◆ PROBLEM TO WORK ON ◆
With the pictures omitted, write out all of the listing exactly.

• • • • •

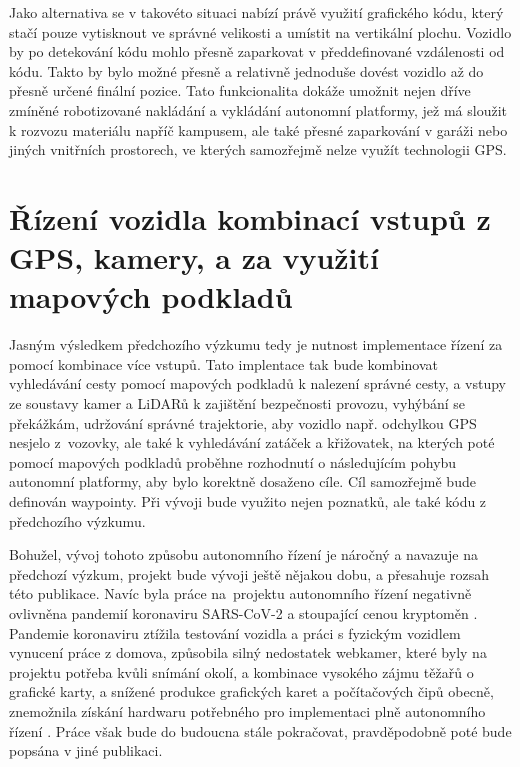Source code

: \documentclass[czech, bachelor]{diploma}
\begin{document}
Jako alternativa se v takovéto situaci nabízí právě využití grafického kódu, který stačí pouze vytisknout ve správné velikosti
a umístit na vertikální plochu. Vozidlo by po detekování kódu mohlo přesně zaparkovat v předdefinované vzdálenosti od kódu. Takto
by bylo možné přesně a relativně jednoduše dovést vozidlo až do přesně určené finální pozice. Tato funkcionalita dokáže umožnit
nejen dříve zmíněné robotizované nakládání a vykládání autonomní platformy, jež má sloužit k rozvozu materiálu napříč kampusem,
ale také přesné zaparkování v garáži nebo jiných vnitřních prostorech, ve kterých samozřejmě nelze využít technologii GPS.

\section{Řízení vozidla kombinací vstupů z GPS, kamery, a za využití mapových podkladů} \label{combination-of-driving-inputs}

Jasným výsledkem předchozího výzkumu tedy je nutnost implementace řízení za pomocí kombinace více vstupů. Tato implentace tak bude
kombinovat vyhledávání cesty pomocí mapových podkladů k nalezení správné cesty, a vstupy ze soustavy kamer a LiDARů k zajištění
bezpečnosti provozu, vyhýbání se překážkám, udržování správné trajektorie, aby vozidlo např. odchylkou GPS nesjelo z~vozovky,
ale také k vyhledávání zatáček a křižovatek, na kterých poté pomocí mapových podkladů proběhne rozhodnutí o následujícím pohybu
autonomní platformy, aby bylo korektně dosaženo cíle. Cíl samozřejmě bude definován waypointy. Při vývoji bude využito nejen
poznatků, ale také kódu z předchozího výzkumu.

Bohužel, vývoj tohoto způsobu autonomního řízení je náročný a navazuje na předchozí výzkum, projekt bude vývoji ještě nějakou
dobu, a přesahuje rozsah této publikace. Navíc byla práce na~projektu autonomního řízení negativně ovlivněna pandemií koronaviru
SARS-CoV-2 \cite{pandemic-source} a stoupající cenou kryptoměn \cite{bitcoin-rally-source}. Pandemie koronaviru ztížila testování
vozidla a práci s fyzickým vozidlem vynucení práce z domova, způsobila silný nedostatek webkamer, které byly na projektu potřeba
kvůli snímání okolí, a kombinace vysokého zájmu těžařů o grafické karty, a snížené produkce grafických karet a počítačových čipů
obecně, znemožnila získání hardwaru potřebného pro implementaci plně autonomního řízení
\cite{bitcoin-miners-gpu-source,webcam-shortage-source}. Práce však bude do budoucna stále pokračovat, pravděpodobně poté bude
popsána v jiné publikaci.
\end{document}
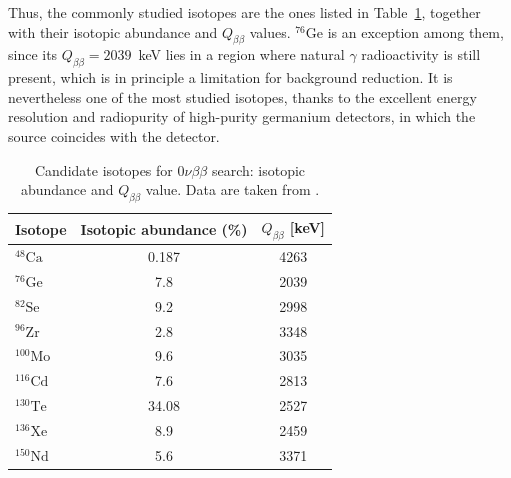 Thus, the commonly studied isotopes are the ones listed in Table~\ref{tab:isotopes-for-0nu}, together with their isotopic abundance and $Q_{\beta\beta}$ values. ${}^{76}$Ge is an exception among them, since its $Q_{\beta\beta} = 2039$~keV lies in a region where natural $\gamma$ radioactivity is still present, which is in principle a limitation for background reduction. It is nevertheless one of the most studied isotopes, thanks to the excellent energy resolution and radiopurity of high-purity germanium detectors, in which the source coincides with the detector.

\begin{table}[H]
    \centering
    \begin{tabular}{lcc}
        \toprule
        Isotope & Isotopic abundance (\%) & $Q_{\beta\beta}$ [keV] \\
        \midrule
        ${}^{48}\text{Ca}$  & 0.187 & 4263 \\
        \rowcolor{greyblue}
        ${}^{76}\text{Ge}$  & 7.8   & 2039 \\
        ${}^{82}\text{Se}$  & 9.2   & 2998 \\
        ${}^{96}\text{Zr}$  & 2.8   & 3348 \\
        ${}^{100}\text{Mo}$ & 9.6   & 3035 \\
        ${}^{116}\text{Cd}$ & 7.6   & 2813 \\
        ${}^{130}\text{Te}$ & 34.08 & 2527 \\
        ${}^{136}\text{Xe}$ & 8.9   & 2459 \\
        ${}^{150}\text{Nd}$ & 5.6   & 3371 \\
        \bottomrule
    \end{tabular}
    \caption{Candidate isotopes for $0\nu\beta\beta$ search: isotopic abundance and $Q_{\beta\beta}$ value. Data are taken from \cite{review-0nu-2015}.}
    \label{tab:isotopes-for-0nu}
\end{table}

• • • • •

◆ SOLUTION TO THE PROBLEM ◆
Source code

: \documentclass[czech, bachelor]{diploma}
\begin{document}
Jako alternativa se v takovéto situaci nabízí právě využití grafického kódu, který stačí pouze vytisknout ve správné velikosti
a umístit na vertikální plochu. Vozidlo by po detekování kódu mohlo přesně zaparkovat v předdefinované vzdálenosti od kódu. Takto
by bylo možné přesně a relativně jednoduše dovést vozidlo až do přesně určené finální pozice. Tato funkcionalita dokáže umožnit
nejen dříve zmíněné robotizované nakládání a vykládání autonomní platformy, jež má sloužit k rozvozu materiálu napříč kampusem,
ale také přesné zaparkování v garáži nebo jiných vnitřních prostorech, ve kterých samozřejmě nelze využít technologii GPS.

\section{Řízení vozidla kombinací vstupů z GPS, kamery, a za využití mapových podkladů} \label{combination-of-driving-inputs}

Jasným výsledkem předchozího výzkumu tedy je nutnost implementace řízení za pomocí kombinace více vstupů. Tato implentace tak bude
kombinovat vyhledávání cesty pomocí mapových podkladů k nalezení správné cesty, a vstupy ze soustavy kamer a LiDARů k zajištění
bezpečnosti provozu, vyhýbání se překážkám, udržování správné trajektorie, aby vozidlo např. odchylkou GPS nesjelo z~vozovky,
ale také k vyhledávání zatáček a křižovatek, na kterých poté pomocí mapových podkladů proběhne rozhodnutí o následujícím pohybu
autonomní platformy, aby bylo korektně dosaženo cíle. Cíl samozřejmě bude definován waypointy. Při vývoji bude využito nejen
poznatků, ale také kódu z předchozího výzkumu.

Bohužel, vývoj tohoto způsobu autonomního řízení je náročný a navazuje na předchozí výzkum, projekt bude vývoji ještě nějakou
dobu, a přesahuje rozsah této publikace. Navíc byla práce na~projektu autonomního řízení negativně ovlivněna pandemií koronaviru
SARS-CoV-2 \cite{pandemic-source} a stoupající cenou kryptoměn \cite{bitcoin-rally-source}. Pandemie koronaviru ztížila testování
vozidla a práci s fyzickým vozidlem vynucení práce z domova, způsobila silný nedostatek webkamer, které byly na projektu potřeba
kvůli snímání okolí, a kombinace vysokého zájmu těžařů o grafické karty, a snížené produkce grafických karet a počítačových čipů
obecně, znemožnila získání hardwaru potřebného pro implementaci plně autonomního řízení
\cite{bitcoin-miners-gpu-source,webcam-shortage-source}. Práce však bude do budoucna stále pokračovat, pravděpodobně poté bude
popsána v jiné publikaci.
\end{document}
 Thus, the commonly studied isotopes are the ones listed in Table~\ref{tab:isotopes-for-0nu}, together with their isotopic abundance and $Q_{\beta\beta}$ values. ${}^{76}$Ge is an exception among them, since its $Q_{\beta\beta} = 2039$~keV lies in a region where natural $\gamma$ radioactivity is still present, which is in principle a limitation for background reduction. It is nevertheless one of the most studied isotopes, thanks to the excellent energy resolution and radiopurity of high-purity germanium detectors, in which the source coincides with the detector.

\begin{table}[H]
    \centering
    \begin{tabular}{lcc}
        \toprule
        Isotope & Isotopic abundance (\%) & $Q_{\beta\beta}$ [keV] \\
        \midrule
        ${}^{48}\text{Ca}$  & 0.187 & 4263 \\
        \rowcolor{greyblue}
        ${}^{76}\text{Ge}$  & 7.8   & 2039 \\
        ${}^{82}\text{Se}$  & 9.2   & 2998 \\
        ${}^{96}\text{Zr}$  & 2.8   & 3348 \\
        ${}^{100}\text{Mo}$ & 9.6   & 3035 \\
        ${}^{116}\text{Cd}$ & 7.6   & 2813 \\
        ${}^{130}\text{Te}$ & 34.08 & 2527 \\
        ${}^{136}\text{Xe}$ & 8.9   & 2459 \\
        ${}^{150}\text{Nd}$ & 5.6   & 3371 \\
        \bottomrule
    \end{tabular}
    \caption{Candidate isotopes for $0\nu\beta\beta$ search: isotopic abundance and $Q_{\beta\beta}$ value. Data are taken from \cite{review-0nu-2015}.}
    \label{tab:isotopes-for-0nu}
\end{table}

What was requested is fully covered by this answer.